▶ REQUIREMENT:
Up to and including the line that contains "Markdown no solo", return every line from the start of the data, unchanged.

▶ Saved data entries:

# # #

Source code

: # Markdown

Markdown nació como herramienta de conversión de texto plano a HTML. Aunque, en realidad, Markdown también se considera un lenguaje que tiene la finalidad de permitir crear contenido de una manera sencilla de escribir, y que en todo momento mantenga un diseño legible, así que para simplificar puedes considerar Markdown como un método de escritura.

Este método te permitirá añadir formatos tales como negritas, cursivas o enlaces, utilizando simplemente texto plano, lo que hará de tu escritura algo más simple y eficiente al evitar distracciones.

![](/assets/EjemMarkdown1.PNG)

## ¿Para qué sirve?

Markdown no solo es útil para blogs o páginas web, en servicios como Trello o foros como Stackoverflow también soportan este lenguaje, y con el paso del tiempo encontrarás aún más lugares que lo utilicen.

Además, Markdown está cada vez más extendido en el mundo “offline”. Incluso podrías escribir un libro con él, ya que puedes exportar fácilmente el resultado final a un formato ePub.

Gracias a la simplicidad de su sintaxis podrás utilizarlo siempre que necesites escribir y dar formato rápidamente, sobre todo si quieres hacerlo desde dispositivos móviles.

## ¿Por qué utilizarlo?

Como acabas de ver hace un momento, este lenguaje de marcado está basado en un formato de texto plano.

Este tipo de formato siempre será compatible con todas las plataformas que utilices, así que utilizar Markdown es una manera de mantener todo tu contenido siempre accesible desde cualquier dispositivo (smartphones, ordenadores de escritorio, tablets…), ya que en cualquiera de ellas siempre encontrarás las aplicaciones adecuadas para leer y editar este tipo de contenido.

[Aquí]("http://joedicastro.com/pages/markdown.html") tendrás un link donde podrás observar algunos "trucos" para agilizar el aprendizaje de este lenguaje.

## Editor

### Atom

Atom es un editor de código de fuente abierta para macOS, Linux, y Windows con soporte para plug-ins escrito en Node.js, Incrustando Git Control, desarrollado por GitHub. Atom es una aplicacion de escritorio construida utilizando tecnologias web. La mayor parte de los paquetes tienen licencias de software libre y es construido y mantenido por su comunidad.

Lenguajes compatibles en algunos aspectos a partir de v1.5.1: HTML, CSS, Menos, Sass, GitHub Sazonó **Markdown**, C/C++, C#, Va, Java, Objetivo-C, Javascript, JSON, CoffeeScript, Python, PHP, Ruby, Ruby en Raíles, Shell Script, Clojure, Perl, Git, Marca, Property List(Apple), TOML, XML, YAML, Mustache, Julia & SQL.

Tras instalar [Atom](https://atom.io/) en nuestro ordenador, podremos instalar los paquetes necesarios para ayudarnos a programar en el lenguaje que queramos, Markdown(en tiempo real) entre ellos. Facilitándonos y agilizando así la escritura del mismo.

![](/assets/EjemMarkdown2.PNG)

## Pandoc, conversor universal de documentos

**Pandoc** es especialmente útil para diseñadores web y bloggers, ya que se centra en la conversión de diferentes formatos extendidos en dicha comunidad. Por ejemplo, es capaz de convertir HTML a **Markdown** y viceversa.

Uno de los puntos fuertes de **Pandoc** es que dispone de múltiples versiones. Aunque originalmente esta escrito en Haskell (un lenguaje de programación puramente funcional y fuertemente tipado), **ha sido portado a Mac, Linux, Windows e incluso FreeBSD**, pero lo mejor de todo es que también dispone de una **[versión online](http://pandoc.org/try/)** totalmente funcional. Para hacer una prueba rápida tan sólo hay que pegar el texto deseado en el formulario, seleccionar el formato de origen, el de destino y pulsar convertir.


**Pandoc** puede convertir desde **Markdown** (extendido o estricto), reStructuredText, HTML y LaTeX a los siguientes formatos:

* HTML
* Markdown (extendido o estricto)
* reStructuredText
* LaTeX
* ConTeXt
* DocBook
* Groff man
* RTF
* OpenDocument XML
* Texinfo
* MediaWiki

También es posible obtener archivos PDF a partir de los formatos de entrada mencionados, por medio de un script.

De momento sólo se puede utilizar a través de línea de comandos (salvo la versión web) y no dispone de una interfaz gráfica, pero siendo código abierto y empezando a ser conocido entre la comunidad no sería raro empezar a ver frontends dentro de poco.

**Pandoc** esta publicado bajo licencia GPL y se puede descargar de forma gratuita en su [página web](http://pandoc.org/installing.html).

# # #

▶ SOLUTION:
Source code

: # Markdown

Markdown nació como herramienta de conversión de texto plano a HTML. Aunque, en realidad, Markdown también se considera un lenguaje que tiene la finalidad de permitir crear contenido de una manera sencilla de escribir, y que en todo momento mantenga un diseño legible, así que para simplificar puedes considerar Markdown como un método de escritura.

Este método te permitirá añadir formatos tales como negritas, cursivas o enlaces, utilizando simplemente texto plano, lo que hará de tu escritura algo más simple y eficiente al evitar distracciones.

![](/assets/EjemMarkdown1.PNG)

## ¿Para qué sirve?

Markdown no solo es útil para blogs o páginas web, en servicios como Trello o foros como Stackoverflow también soportan este lenguaje, y con el paso del tiempo encontrarás aún más lugares que lo utilicen.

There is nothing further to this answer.